Master pages and Forms Authorization

[gilly3]

I'd like to use a master page for (nearly) every page in my ASP.NET 2.0
website.

I also have some webpages that I'd like to protect by using forms
authorization.

I have a page that requires authenticated users, so I've dropped it in a
virtual application with a web.config that denies access to anonymous users
like so:

<authorization>
<allow users="*" />
<deny users="?" />
</authorization>

This page also uses the global master page which resides at the root level.

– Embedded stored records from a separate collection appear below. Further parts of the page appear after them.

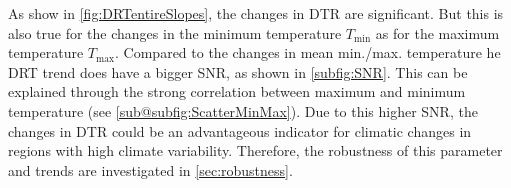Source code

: As show in \cref{fig:DRTentireSlopes}, the changes in DTR are significant. But this is also true for the changes in the minimum temperature $T_{\mathrm{min}}$ as for the maximum temperature $T_{\mathrm{max}}$.
Compared to the changes in mean min./max. temperature he DRT trend does have a bigger SNR, as shown in \cref{subfig:SNR}. This can be explained through the strong correlation between maximum and 
minimum temperature (see \cref{sub@subfig:ScatterMinMax}). Due to this higher SNR, the changes in DTR could be an advantageous indicator for climatic changes in regions with high 
climate variability. Therefore, the robustness of this parameter and trends are investigated in \cref{sec:robustness}.

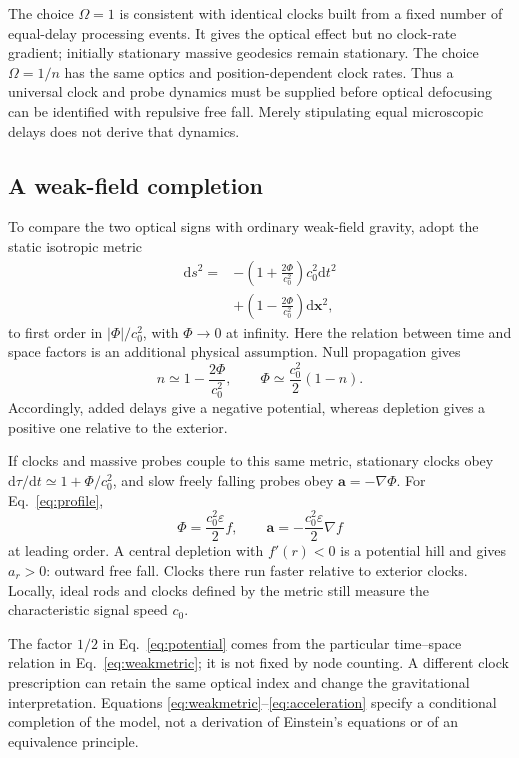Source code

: \documentclass[aps,prd,reprint,nofootinbib]{revtex4-2}
\newcommand{\dd}{\mathrm{d}}
\newcommand{\ve}{\varepsilon}
\begin{document}
The choice $\Omega=1$ is consistent with identical clocks built from a
fixed number of equal-delay processing events. It gives the optical
effect but no clock-rate gradient; initially stationary massive
geodesics remain stationary. The choice $\Omega=1/n$ has the same
optics and position-dependent clock rates. Thus a universal clock and
probe dynamics must be supplied before optical defocusing can be
identified with repulsive free fall. Merely stipulating equal
microscopic delays does not derive that dynamics.

\subsection{A weak-field completion}

To compare the two optical signs with ordinary weak-field gravity,
adopt the static isotropic metric
\begin{equation}
 \begin{split}
 \dd s^2={}&-\left(1+\frac{2\Phi}{c_0^2}\right)c_0^2\dd t^2\\
          &+\left(1-\frac{2\Phi}{c_0^2}\right)\dd\mathbf x^2,
 \end{split}
 \label{eq:weakmetric}
\end{equation}
to first order in $|\Phi|/c_0^2$, with $\Phi\to0$ at infinity. Here the
relation between time and space factors is an additional physical
assumption. Null propagation gives
\begin{equation}
 n\simeq1-\frac{2\Phi}{c_0^2},
 \qquad
 \Phi\simeq\frac{c_0^2}{2}(1-n).
 \label{eq:potential}
\end{equation}
Accordingly, added delays give a negative potential, whereas depletion
gives a positive one relative to the exterior.

If clocks and massive probes couple to this same metric, stationary
clocks obey $\dd\tau/\dd t\simeq1+\Phi/c_0^2$, and slow freely falling
probes obey $\mathbf a=-\nabla\Phi$. For Eq.~\eqref{eq:profile},
\begin{equation}
 \Phi=\frac{c_0^2\ve}{2}f,
 \qquad
 \mathbf a=-\frac{c_0^2\ve}{2}\nabla f
 \label{eq:acceleration}
\end{equation}
at leading order. A central depletion with $f'(r)<0$ is a potential
hill and gives $a_r>0$: outward free fall. Clocks there run faster
relative to exterior clocks. Locally, ideal rods and clocks defined by
the metric still measure the characteristic signal speed $c_0$.

The factor $1/2$ in Eq.~\eqref{eq:potential} comes from the particular
time--space relation in Eq.~\eqref{eq:weakmetric}; it is not fixed by
node counting. A different clock prescription can retain the same
optical index and change the gravitational interpretation. Equations
\eqref{eq:weakmetric}--\eqref{eq:acceleration} specify a conditional
completion of the model, not a derivation of Einstein's equations or
of an equivalence principle.
\end{document}
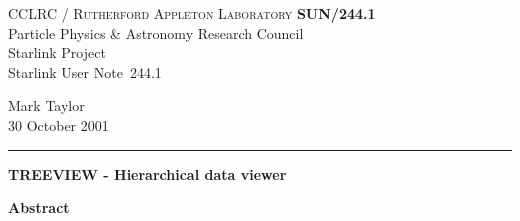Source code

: \documentclass[twoside,11pt]{article}
\newcommand{\stardoccategory}  {Starlink User Note}
\newcommand{\stardocinitials}  {SUN}
\newcommand{\stardocnumber}    {244.1}
\newcommand{\stardocauthors}   {Mark Taylor}
\newcommand{\stardocdate}      {30 October 2001}
\newcommand{\stardoctitle}     {TREEVIEW - Hierarchical data viewer}
\newcommand{\stardocname}{\stardocinitials /\stardocnumber}
\newenvironment{latexonly}{}{}
\renewcommand{\_}{\texttt{\symbol{95}}}
\begin{document}
\thispagestyle{empty}

\begin{latexonly}
   CCLRC / \textsc{Rutherford Appleton Laboratory} \hfill \textbf{\stardocname}\\
   {\large Particle Physics \& Astronomy Research Council}\\
   {\large Starlink Project\\}
   {\large \stardoccategory\ \stardocnumber}
   \begin{flushright}
   \stardocauthors\\
   \stardocdate
   \end{flushright}
   \vspace{-4mm}
   \rule{\textwidth}{0.5mm}
   \vspace{5mm}
   \begin{center}
      {\LARGE\textbf{\stardoctitle \\ [2.5ex]}}
   \end{center}
   \vspace{5mm}


   \begin{center}
      {\Large\textbf{Abstract}}
   \end{center}
\end{latexonly}
\end{document}
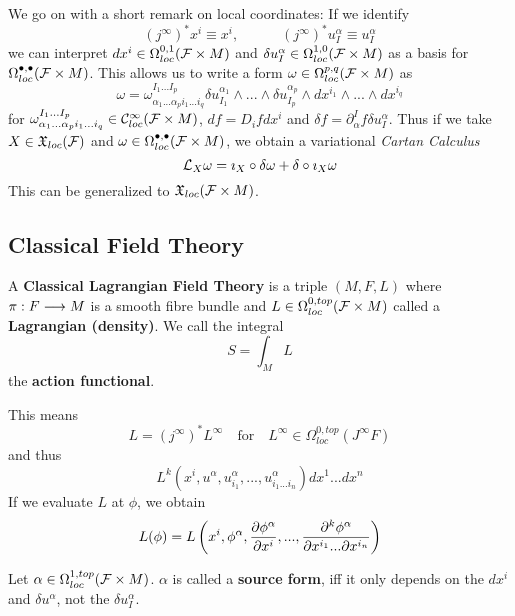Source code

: We go on with a short remark on local coordinates: If we identify
$$ (j^\infty)^* x^i \equiv x^i, \quad \quad \quad (j^\infty)^* u^\alpha_I \equiv u^\alpha_I $$
we can interpret $dx^i \in \Omega^{0,1}_{loc}({\mathcal{F}}\times M)$ and $\delta u^\alpha_I \in \Omega^{1,0}_{loc}({\mathcal{F}}\times M)$ as a basis for $\Omega^{\bullet, \bullet}_{loc}({\mathcal{F}}\times M)$. This allows us to write a form $\omega \in \Omega^{p,q}_{loc}({\mathcal{F}}\times M)$ as
$$ \omega = \omega^{I_1 ... I_p}_{\alpha_1 ... \alpha_p i_1 ... i_q} \delta u^{\alpha_1}_{I_1}\wedge ... \wedge \delta u^{\alpha_p}_{I_p} \wedge dx^{i_1} \wedge ... \wedge dx^{i_q}  $$
for $\omega^{I_1 ... I_p}_{\alpha_1 ... \alpha_p i_1 ... i_q} \in \mathcal{C}^{\infty}_{loc}({\mathcal{F}}\times M)$, $df = D_i f dx^i$ and $\delta f = \partial^I_\alpha f \delta u^\alpha_I$. Thus if we take $X\in \mathfrak{X}_{loc}({\mathcal{F}})$ and $\omega \in \Omega^{\bullet,\bullet}_{loc}({\mathcal{F}}\times M)$, we obtain a variational \emph{Cartan Calculus}
$$ \mathcal{L}_{X} \omega = \imath_X \circ \delta \omega + \delta \circ \imath_X \omega $$
This can be generalized to $\mathfrak{X}_{loc}({\mathcal{F}}\times M)$.


\newpage
\subsection{Classical Field Theory}
\label{subsec:Classical_field_theory}

\begin{definition}
   A \textbf{Classical Lagrangian Field Theory} is a triple $(M, F, L)$ where $\pi:F\longrightarrow M$ is a smooth fibre bundle and $L \in \Omega^{0, top}_{loc}({\mathcal{F}} \times M)$ called a \textbf{Lagrangian (density)}. We call the integral
   $$ S = \int_M L $$
   the \textbf{action functional}.
\end{definition}

This means
$$ L = (j^\infty)^* L^\infty \quad \text{for} \quad L^\infty \in \Omega^{0, top}_{loc}(J^\infty F) $$
and thus
$$ L^k \left(x^i, u^\alpha, u^\alpha_{i_1}, ..., u^\alpha_{i_1 ...i_n} \right) dx^1 ... dx^n$$
If we evaluate $L$ at $\phi$, we obtain
$$ L(\phi) = L\left(x^i, \phi^\alpha, \dell{\phi^\alpha}{x^i}, ..., \dell{^k \phi^\alpha}{x^{i_1} ... \partial x^{i_n}}\right) $$

\begin{definition}
  Let $\alpha \in \Omega^{1,top}_{loc}({\mathcal{F}} \times M)$. $\alpha$ is called a \textbf{source form}, iff it only depends on the $dx^i$ and $\delta u^\alpha$, not the $\delta u^\alpha_I$.
\end{definition}

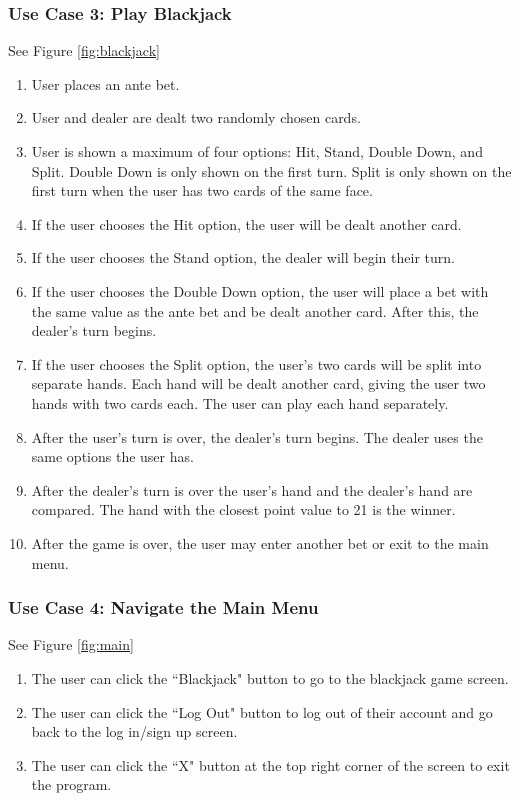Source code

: \documentclass[10pt,conference,onecolumn,compsoc]{IEEEtran}
\begin{document}
\subsubsection{Use Case 3: Play Blackjack}
See Figure \ref{fig:blackjack}
\begin{enumerate}
\item User places an ante bet.
\item User and dealer are dealt two randomly chosen cards. 
\item User is shown a maximum of four options: Hit, Stand, Double Down, and Split. Double Down is only shown on the first turn. Split is only shown on the first turn when the user has two cards of the same face.
\item If the user chooses the Hit option, the user will be dealt another card.
\item If the user chooses the Stand option, the dealer will begin their turn.
\item If the user chooses the Double Down option, the user will place a bet with the same value as the ante bet and be dealt another card. After this, the dealer's turn begins.
\item If the user chooses the Split option, the user's two cards will be split into separate hands. Each hand will be dealt another card, giving the user two hands with two cards each. The user can play each hand separately.
\item After the user's turn is over, the dealer's turn begins. The dealer uses the same options the user has.
\item After the dealer's turn is over the user's hand and the dealer's hand are compared. The hand with the closest point value to 21 is the winner.
\item After the game is over, the user may enter another bet or exit to the main menu.
\end{enumerate}


\subsubsection{Use Case 4: Navigate the Main Menu}
See Figure \ref{fig:main}
\begin{enumerate}
\item The user can click the ``Blackjack" button to go to the blackjack game screen.
\item The user can click the ``Log Out" button to log out of their account and go back to the log in/sign up screen.
\item The user can click the ``X" button at the top right corner of the screen to exit the program.
\end{enumerate}
\end{document}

Trying to load this page results in an exception:

The virtual path '/MasterPage.master' maps to another application, which is
not allowed.

Is this really by design? It's a real bummer when two great new features
don't play well with each other. Am I missing something here? Can I
utilize forms authorization without putting my protected pages in a virtual
application? Alternatively, is there a way to use a single master page in
several virtual applications?

thanks

-ivan.

 

[Erik Funkenbusch]

I'd like to use a master page for (nearly) every page in my ASP.NET 2.0
website.
Ok.

I also have some webpages that I'd like to protect by using forms
authorization.
Ok.

I have a page that requires authenticated users, so I've dropped it in a
virtual application with a web.config that denies access to anonymous users
like so:

Why? You don't have to specify a new web application to protect just a few
pages. You can specificy protection of individual pages in the location
section of the web.config.

<authorization>
<allow users="*" />
<deny users="?" />
</authorization>

As a side note, this won't work. This will allow all users, all the time.
You want to reverse the order of those, since asp will take the first valid
condition and apply it, in this case allow all users. Reverse it so that
unauthenticated users are denied first.